[Stored data entries]
____________

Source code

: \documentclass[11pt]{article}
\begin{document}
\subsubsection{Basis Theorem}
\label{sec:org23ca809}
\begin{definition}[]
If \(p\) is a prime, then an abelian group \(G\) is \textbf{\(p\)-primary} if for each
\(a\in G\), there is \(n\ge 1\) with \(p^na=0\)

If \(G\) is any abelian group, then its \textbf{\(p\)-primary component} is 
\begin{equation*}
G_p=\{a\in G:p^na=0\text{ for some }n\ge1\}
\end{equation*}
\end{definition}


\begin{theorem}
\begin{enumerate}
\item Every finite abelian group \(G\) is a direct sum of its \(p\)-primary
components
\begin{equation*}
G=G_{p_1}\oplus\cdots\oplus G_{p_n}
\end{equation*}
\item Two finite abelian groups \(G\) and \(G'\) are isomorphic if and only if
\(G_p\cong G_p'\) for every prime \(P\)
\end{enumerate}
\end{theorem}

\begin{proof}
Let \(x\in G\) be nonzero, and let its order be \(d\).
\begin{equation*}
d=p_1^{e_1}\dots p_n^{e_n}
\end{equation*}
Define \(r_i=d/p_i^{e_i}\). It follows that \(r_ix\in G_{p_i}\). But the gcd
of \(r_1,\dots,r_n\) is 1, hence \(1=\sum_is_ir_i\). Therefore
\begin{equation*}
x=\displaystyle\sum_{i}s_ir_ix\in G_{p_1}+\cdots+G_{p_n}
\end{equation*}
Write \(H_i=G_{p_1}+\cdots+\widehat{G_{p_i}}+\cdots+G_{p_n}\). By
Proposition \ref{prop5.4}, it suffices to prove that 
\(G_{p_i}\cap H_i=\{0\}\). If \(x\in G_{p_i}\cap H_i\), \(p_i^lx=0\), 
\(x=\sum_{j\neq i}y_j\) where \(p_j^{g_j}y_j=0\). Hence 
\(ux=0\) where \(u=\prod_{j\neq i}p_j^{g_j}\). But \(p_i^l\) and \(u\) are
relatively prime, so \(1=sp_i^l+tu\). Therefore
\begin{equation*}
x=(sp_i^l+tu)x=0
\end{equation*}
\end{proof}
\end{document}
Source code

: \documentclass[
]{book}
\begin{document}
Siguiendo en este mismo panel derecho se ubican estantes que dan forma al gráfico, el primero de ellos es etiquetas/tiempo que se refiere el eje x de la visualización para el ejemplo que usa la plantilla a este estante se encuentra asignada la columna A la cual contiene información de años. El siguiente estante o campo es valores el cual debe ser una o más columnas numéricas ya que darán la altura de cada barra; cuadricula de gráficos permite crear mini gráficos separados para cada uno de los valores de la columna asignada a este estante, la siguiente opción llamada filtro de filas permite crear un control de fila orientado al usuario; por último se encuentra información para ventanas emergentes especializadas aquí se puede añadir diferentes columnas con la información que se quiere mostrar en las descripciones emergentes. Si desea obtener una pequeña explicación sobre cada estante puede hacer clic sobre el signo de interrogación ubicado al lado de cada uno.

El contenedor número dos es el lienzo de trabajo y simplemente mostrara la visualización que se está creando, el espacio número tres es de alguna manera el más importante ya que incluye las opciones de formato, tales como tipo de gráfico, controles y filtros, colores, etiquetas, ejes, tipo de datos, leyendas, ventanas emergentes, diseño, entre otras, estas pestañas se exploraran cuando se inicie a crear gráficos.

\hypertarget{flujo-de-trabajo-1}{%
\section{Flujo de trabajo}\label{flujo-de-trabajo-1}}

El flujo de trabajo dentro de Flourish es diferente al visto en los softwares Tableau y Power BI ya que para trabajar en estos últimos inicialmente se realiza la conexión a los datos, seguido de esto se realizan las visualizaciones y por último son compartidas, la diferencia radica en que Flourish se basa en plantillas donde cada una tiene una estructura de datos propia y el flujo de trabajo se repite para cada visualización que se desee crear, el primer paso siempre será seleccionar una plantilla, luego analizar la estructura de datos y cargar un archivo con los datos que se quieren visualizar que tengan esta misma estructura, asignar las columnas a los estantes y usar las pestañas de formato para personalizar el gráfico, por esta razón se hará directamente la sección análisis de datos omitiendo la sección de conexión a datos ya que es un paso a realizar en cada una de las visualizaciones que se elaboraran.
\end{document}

____________

## Task objective:
With nothing omitted, set down all of the records again.

## Task result:
Source code

: \documentclass[11pt]{article}
\begin{document}
\subsubsection{Basis Theorem}
\label{sec:org23ca809}
\begin{definition}[]
If \(p\) is a prime, then an abelian group \(G\) is \textbf{\(p\)-primary} if for each
\(a\in G\), there is \(n\ge 1\) with \(p^na=0\)

If \(G\) is any abelian group, then its \textbf{\(p\)-primary component} is 
\begin{equation*}
G_p=\{a\in G:p^na=0\text{ for some }n\ge1\}
\end{equation*}
\end{definition}


\begin{theorem}
\begin{enumerate}
\item Every finite abelian group \(G\) is a direct sum of its \(p\)-primary
components
\begin{equation*}
G=G_{p_1}\oplus\cdots\oplus G_{p_n}
\end{equation*}
\item Two finite abelian groups \(G\) and \(G'\) are isomorphic if and only if
\(G_p\cong G_p'\) for every prime \(P\)
\end{enumerate}
\end{theorem}

\begin{proof}
Let \(x\in G\) be nonzero, and let its order be \(d\).
\begin{equation*}
d=p_1^{e_1}\dots p_n^{e_n}
\end{equation*}
Define \(r_i=d/p_i^{e_i}\). It follows that \(r_ix\in G_{p_i}\). But the gcd
of \(r_1,\dots,r_n\) is 1, hence \(1=\sum_is_ir_i\). Therefore
\begin{equation*}
x=\displaystyle\sum_{i}s_ir_ix\in G_{p_1}+\cdots+G_{p_n}
\end{equation*}
Write \(H_i=G_{p_1}+\cdots+\widehat{G_{p_i}}+\cdots+G_{p_n}\). By
Proposition \ref{prop5.4}, it suffices to prove that 
\(G_{p_i}\cap H_i=\{0\}\). If \(x\in G_{p_i}\cap H_i\), \(p_i^lx=0\), 
\(x=\sum_{j\neq i}y_j\) where \(p_j^{g_j}y_j=0\). Hence 
\(ux=0\) where \(u=\prod_{j\neq i}p_j^{g_j}\). But \(p_i^l\) and \(u\) are
relatively prime, so \(1=sp_i^l+tu\). Therefore
\begin{equation*}
x=(sp_i^l+tu)x=0
\end{equation*}
\end{proof}
\end{document}
Source code

: \documentclass[
]{book}
\begin{document}
Siguiendo en este mismo panel derecho se ubican estantes que dan forma al gráfico, el primero de ellos es etiquetas/tiempo que se refiere el eje x de la visualización para el ejemplo que usa la plantilla a este estante se encuentra asignada la columna A la cual contiene información de años. El siguiente estante o campo es valores el cual debe ser una o más columnas numéricas ya que darán la altura de cada barra; cuadricula de gráficos permite crear mini gráficos separados para cada uno de los valores de la columna asignada a este estante, la siguiente opción llamada filtro de filas permite crear un control de fila orientado al usuario; por último se encuentra información para ventanas emergentes especializadas aquí se puede añadir diferentes columnas con la información que se quiere mostrar en las descripciones emergentes. Si desea obtener una pequeña explicación sobre cada estante puede hacer clic sobre el signo de interrogación ubicado al lado de cada uno.

El contenedor número dos es el lienzo de trabajo y simplemente mostrara la visualización que se está creando, el espacio número tres es de alguna manera el más importante ya que incluye las opciones de formato, tales como tipo de gráfico, controles y filtros, colores, etiquetas, ejes, tipo de datos, leyendas, ventanas emergentes, diseño, entre otras, estas pestañas se exploraran cuando se inicie a crear gráficos.

\hypertarget{flujo-de-trabajo-1}{%
\section{Flujo de trabajo}\label{flujo-de-trabajo-1}}

El flujo de trabajo dentro de Flourish es diferente al visto en los softwares Tableau y Power BI ya que para trabajar en estos últimos inicialmente se realiza la conexión a los datos, seguido de esto se realizan las visualizaciones y por último son compartidas, la diferencia radica en que Flourish se basa en plantillas donde cada una tiene una estructura de datos propia y el flujo de trabajo se repite para cada visualización que se desee crear, el primer paso siempre será seleccionar una plantilla, luego analizar la estructura de datos y cargar un archivo con los datos que se quieren visualizar que tengan esta misma estructura, asignar las columnas a los estantes y usar las pestañas de formato para personalizar el gráfico, por esta razón se hará directamente la sección análisis de datos omitiendo la sección de conexión a datos ya que es un paso a realizar en cada una de las visualizaciones que se elaboraran.
\end{document}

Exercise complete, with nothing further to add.